**PROBLEM TO WORK ON:** Please write out each entry below exactly as given.

**SUPPLIED DATA:**
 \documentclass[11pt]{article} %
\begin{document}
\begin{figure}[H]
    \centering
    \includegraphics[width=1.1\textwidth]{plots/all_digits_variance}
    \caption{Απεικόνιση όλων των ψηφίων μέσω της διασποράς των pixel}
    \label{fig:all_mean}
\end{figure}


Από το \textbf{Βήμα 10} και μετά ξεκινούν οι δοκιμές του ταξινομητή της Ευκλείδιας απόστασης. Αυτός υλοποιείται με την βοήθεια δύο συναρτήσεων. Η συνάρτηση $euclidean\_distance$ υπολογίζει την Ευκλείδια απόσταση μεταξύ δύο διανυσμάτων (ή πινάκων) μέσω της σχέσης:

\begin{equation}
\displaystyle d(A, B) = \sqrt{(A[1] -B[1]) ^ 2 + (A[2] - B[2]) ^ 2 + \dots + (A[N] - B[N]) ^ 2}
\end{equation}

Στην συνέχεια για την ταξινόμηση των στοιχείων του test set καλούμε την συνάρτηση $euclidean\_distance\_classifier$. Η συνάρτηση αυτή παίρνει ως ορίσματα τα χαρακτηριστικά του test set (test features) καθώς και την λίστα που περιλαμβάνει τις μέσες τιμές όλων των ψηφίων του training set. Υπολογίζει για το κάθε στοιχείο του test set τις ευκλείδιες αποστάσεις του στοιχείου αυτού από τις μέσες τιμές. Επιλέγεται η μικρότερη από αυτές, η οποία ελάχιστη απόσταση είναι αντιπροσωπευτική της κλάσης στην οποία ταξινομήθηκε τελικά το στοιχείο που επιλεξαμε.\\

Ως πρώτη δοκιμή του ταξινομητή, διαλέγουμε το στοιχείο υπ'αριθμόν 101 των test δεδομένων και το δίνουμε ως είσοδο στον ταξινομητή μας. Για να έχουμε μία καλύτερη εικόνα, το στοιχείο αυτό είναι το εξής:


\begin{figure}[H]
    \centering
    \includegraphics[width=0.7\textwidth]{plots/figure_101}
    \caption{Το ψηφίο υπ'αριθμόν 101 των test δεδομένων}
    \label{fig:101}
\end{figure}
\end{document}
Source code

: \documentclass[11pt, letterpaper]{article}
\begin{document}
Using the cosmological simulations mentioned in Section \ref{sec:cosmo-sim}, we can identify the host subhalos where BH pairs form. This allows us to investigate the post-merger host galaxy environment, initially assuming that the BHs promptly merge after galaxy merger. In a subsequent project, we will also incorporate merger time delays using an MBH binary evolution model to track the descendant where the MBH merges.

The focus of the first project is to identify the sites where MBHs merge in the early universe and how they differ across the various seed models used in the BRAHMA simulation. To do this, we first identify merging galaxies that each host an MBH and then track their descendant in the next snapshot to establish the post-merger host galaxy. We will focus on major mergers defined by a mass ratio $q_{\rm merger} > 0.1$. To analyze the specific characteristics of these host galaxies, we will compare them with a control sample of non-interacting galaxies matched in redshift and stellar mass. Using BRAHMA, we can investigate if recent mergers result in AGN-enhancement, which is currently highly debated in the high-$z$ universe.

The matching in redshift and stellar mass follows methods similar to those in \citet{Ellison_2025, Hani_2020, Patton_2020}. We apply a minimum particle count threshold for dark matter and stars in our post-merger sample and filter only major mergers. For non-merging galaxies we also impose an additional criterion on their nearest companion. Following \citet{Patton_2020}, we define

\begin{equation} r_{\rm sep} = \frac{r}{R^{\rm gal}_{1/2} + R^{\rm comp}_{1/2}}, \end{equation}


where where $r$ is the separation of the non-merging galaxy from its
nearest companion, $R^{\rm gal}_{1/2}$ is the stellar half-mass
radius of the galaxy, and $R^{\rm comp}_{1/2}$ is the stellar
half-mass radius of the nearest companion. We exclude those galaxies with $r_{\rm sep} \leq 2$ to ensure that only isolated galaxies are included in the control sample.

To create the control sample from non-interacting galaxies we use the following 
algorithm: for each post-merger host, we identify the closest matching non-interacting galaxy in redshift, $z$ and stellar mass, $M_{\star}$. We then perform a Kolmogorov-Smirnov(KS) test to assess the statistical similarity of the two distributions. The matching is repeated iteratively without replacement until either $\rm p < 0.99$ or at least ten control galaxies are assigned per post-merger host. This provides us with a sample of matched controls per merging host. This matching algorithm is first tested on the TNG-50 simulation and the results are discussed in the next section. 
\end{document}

**SOLUTION BELOW:**
 \documentclass[11pt]{article} %
\begin{document}
\begin{figure}[H]
    \centering
    \includegraphics[width=1.1\textwidth]{plots/all_digits_variance}
    \caption{Απεικόνιση όλων των ψηφίων μέσω της διασποράς των pixel}
    \label{fig:all_mean}
\end{figure}


Από το \textbf{Βήμα 10} και μετά ξεκινούν οι δοκιμές του ταξινομητή της Ευκλείδιας απόστασης. Αυτός υλοποιείται με την βοήθεια δύο συναρτήσεων. Η συνάρτηση $euclidean\_distance$ υπολογίζει την Ευκλείδια απόσταση μεταξύ δύο διανυσμάτων (ή πινάκων) μέσω της σχέσης:

\begin{equation}
\displaystyle d(A, B) = \sqrt{(A[1] -B[1]) ^ 2 + (A[2] - B[2]) ^ 2 + \dots + (A[N] - B[N]) ^ 2}
\end{equation}

Στην συνέχεια για την ταξινόμηση των στοιχείων του test set καλούμε την συνάρτηση $euclidean\_distance\_classifier$. Η συνάρτηση αυτή παίρνει ως ορίσματα τα χαρακτηριστικά του test set (test features) καθώς και την λίστα που περιλαμβάνει τις μέσες τιμές όλων των ψηφίων του training set. Υπολογίζει για το κάθε στοιχείο του test set τις ευκλείδιες αποστάσεις του στοιχείου αυτού από τις μέσες τιμές. Επιλέγεται η μικρότερη από αυτές, η οποία ελάχιστη απόσταση είναι αντιπροσωπευτική της κλάσης στην οποία ταξινομήθηκε τελικά το στοιχείο που επιλεξαμε.\\

Ως πρώτη δοκιμή του ταξινομητή, διαλέγουμε το στοιχείο υπ'αριθμόν 101 των test δεδομένων και το δίνουμε ως είσοδο στον ταξινομητή μας. Για να έχουμε μία καλύτερη εικόνα, το στοιχείο αυτό είναι το εξής:


\begin{figure}[H]
    \centering
    \includegraphics[width=0.7\textwidth]{plots/figure_101}
    \caption{Το ψηφίο υπ'αριθμόν 101 των test δεδομένων}
    \label{fig:101}
\end{figure}
\end{document}
Source code

: \documentclass[11pt, letterpaper]{article}
\begin{document}
Using the cosmological simulations mentioned in Section \ref{sec:cosmo-sim}, we can identify the host subhalos where BH pairs form. This allows us to investigate the post-merger host galaxy environment, initially assuming that the BHs promptly merge after galaxy merger. In a subsequent project, we will also incorporate merger time delays using an MBH binary evolution model to track the descendant where the MBH merges.

The focus of the first project is to identify the sites where MBHs merge in the early universe and how they differ across the various seed models used in the BRAHMA simulation. To do this, we first identify merging galaxies that each host an MBH and then track their descendant in the next snapshot to establish the post-merger host galaxy. We will focus on major mergers defined by a mass ratio $q_{\rm merger} > 0.1$. To analyze the specific characteristics of these host galaxies, we will compare them with a control sample of non-interacting galaxies matched in redshift and stellar mass. Using BRAHMA, we can investigate if recent mergers result in AGN-enhancement, which is currently highly debated in the high-$z$ universe.

The matching in redshift and stellar mass follows methods similar to those in \citet{Ellison_2025, Hani_2020, Patton_2020}. We apply a minimum particle count threshold for dark matter and stars in our post-merger sample and filter only major mergers. For non-merging galaxies we also impose an additional criterion on their nearest companion. Following \citet{Patton_2020}, we define

\begin{equation} r_{\rm sep} = \frac{r}{R^{\rm gal}_{1/2} + R^{\rm comp}_{1/2}}, \end{equation}


where where $r$ is the separation of the non-merging galaxy from its
nearest companion, $R^{\rm gal}_{1/2}$ is the stellar half-mass
radius of the galaxy, and $R^{\rm comp}_{1/2}$ is the stellar
half-mass radius of the nearest companion. We exclude those galaxies with $r_{\rm sep} \leq 2$ to ensure that only isolated galaxies are included in the control sample.

To create the control sample from non-interacting galaxies we use the following 
algorithm: for each post-merger host, we identify the closest matching non-interacting galaxy in redshift, $z$ and stellar mass, $M_{\star}$. We then perform a Kolmogorov-Smirnov(KS) test to assess the statistical similarity of the two distributions. The matching is repeated iteratively without replacement until either $\rm p < 0.99$ or at least ten control galaxies are assigned per post-merger host. This provides us with a sample of matched controls per merging host. This matching algorithm is first tested on the TNG-50 simulation and the results are discussed in the next section. 
\end{document}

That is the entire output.